The Morning Dump: Long live LaChapelle, joke rap, ‘The Wire’ as academic text, Liz Lemon is not ugly and what that means
Posted on 27. Mar, 2010 by theashcan in Morning Dump
- I’m hopped up on cold meds and drunk from a lunch meeting as I write this bold statement, but David LaChapelle is the Holden Caulfield of fashion photography. As skeezy Terry Richardson makes the news rounds and we lament Annie Leibowitz’s financial decline, LaChapelle opens up to Dazed Digital about learning from his mistakes and being affected by bad shit happening around him and growing up with two parents who loved him oodles and believed in him. Maybe that seems to be antithesis to caustic Caulfield, but I stand by the idea that most of us who have led quite pedestrian, nuclear lives relate to the Catcher protagonist because he represents our latent angst. Long live LaChapelle.
- I hate joke rap. I can’t stand listening to it, I don’t find it funny and I go all stony-faced when it’s forced on me. Even if there are decent punchlines and alla that jazz, it all boils down to an ironic frat boy bastardization of a beloved art form. Sean Fennessey makes a good case for joke rap in this Village Voice piece, but he also proves my point—but can someone tell me the big, glaring difference standing between a Das Racist or a Donald Glover and Lonely Island?
- Few would dispute that David Simon’s The Wire is intelligent television — some might even argue it’s the smartest show ever penned. Two years after it ended however, the show continues to enjoy heady times; but this time quite a bit more literally. The Wire is starting to pick up steam with academia as social scientists increasingly employ the HBO tome as educational text. Slate breaks down why Harvard and Duke are among colleges now teaching The Wire, while Eric Beck’s essay on Omar Little as neo-liberal subjectivity shoots TV analysis from the AV-Club to the Ivory Tower. Get it? Shoots? Har Har Har.

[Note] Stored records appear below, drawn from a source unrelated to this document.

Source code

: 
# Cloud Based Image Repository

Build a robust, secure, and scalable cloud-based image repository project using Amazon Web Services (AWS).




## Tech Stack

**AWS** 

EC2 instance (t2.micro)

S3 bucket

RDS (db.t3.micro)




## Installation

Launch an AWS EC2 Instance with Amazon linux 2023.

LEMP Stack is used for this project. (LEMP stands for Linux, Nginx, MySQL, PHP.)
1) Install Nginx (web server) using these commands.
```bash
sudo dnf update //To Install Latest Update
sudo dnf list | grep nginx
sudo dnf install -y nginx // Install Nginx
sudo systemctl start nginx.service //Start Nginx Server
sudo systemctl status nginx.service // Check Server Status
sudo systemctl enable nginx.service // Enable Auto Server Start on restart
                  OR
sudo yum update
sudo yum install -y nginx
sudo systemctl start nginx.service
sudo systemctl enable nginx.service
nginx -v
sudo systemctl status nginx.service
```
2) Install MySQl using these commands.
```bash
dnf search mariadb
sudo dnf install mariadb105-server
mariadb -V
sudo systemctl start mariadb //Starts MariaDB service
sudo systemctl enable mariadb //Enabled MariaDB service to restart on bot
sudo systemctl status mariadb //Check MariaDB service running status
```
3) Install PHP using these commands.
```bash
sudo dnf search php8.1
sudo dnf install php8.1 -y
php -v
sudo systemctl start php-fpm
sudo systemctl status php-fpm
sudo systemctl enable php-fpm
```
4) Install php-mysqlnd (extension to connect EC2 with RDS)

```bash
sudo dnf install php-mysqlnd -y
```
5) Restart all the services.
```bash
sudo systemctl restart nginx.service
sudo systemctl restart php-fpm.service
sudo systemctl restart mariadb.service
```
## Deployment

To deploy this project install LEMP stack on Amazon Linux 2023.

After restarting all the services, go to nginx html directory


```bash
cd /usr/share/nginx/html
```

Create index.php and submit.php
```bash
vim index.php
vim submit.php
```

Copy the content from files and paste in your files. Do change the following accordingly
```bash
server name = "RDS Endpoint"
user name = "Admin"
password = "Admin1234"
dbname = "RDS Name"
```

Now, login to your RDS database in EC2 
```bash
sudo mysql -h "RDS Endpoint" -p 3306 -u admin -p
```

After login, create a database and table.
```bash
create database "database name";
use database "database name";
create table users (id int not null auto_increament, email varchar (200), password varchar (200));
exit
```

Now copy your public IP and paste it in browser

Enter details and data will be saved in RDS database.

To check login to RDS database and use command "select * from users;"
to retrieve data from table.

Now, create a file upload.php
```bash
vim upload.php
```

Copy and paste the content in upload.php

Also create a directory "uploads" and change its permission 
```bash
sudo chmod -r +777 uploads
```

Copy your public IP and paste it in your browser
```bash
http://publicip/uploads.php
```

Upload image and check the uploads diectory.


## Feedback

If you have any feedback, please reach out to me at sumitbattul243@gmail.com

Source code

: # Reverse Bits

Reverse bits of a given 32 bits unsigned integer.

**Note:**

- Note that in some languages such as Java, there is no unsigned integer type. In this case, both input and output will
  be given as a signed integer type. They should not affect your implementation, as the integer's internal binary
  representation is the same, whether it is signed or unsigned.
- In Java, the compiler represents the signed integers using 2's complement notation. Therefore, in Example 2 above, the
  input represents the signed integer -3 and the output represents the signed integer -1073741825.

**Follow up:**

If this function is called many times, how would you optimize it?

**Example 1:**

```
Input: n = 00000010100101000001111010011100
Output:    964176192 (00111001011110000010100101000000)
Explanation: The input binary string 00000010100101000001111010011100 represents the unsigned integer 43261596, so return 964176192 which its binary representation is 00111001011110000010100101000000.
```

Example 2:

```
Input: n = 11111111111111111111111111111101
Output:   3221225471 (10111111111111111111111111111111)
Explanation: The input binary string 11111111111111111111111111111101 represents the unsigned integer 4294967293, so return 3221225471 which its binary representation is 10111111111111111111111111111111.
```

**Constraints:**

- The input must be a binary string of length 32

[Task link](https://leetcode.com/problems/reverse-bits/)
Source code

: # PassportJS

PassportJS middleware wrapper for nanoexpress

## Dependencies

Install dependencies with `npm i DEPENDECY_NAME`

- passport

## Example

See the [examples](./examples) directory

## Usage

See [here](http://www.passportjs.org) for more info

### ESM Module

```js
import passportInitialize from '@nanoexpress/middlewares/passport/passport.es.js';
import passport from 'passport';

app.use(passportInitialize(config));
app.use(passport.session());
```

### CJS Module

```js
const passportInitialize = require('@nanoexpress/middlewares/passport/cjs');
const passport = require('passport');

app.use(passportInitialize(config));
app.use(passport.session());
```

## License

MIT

- I’m sober and well rested as I write this statement. I’m also a guy. But that doesn’t mean I don’t learn lots from Tigerbeatdown’s feminist blogger Sady; her awesomely-written 13 Ways of Looking at Liz Lemon muses on how a particularly popular brand of Lemon-ish feminism is not only midguided but selfish, on how 30 Rock works as a show, and of course, on Sady herself. I’m always up for a good 30 Rock think piece. It’s like they stuff that show with as much critical catnip as they can, then just sit back and LOL as we scramble tooth and nail to unpack it. Also in this series: 30 Rock and conservatism, and my dad’s favourite: 3o Rock and Filipinos. Right, dad? Dad, where’d you go? Nobody loves me.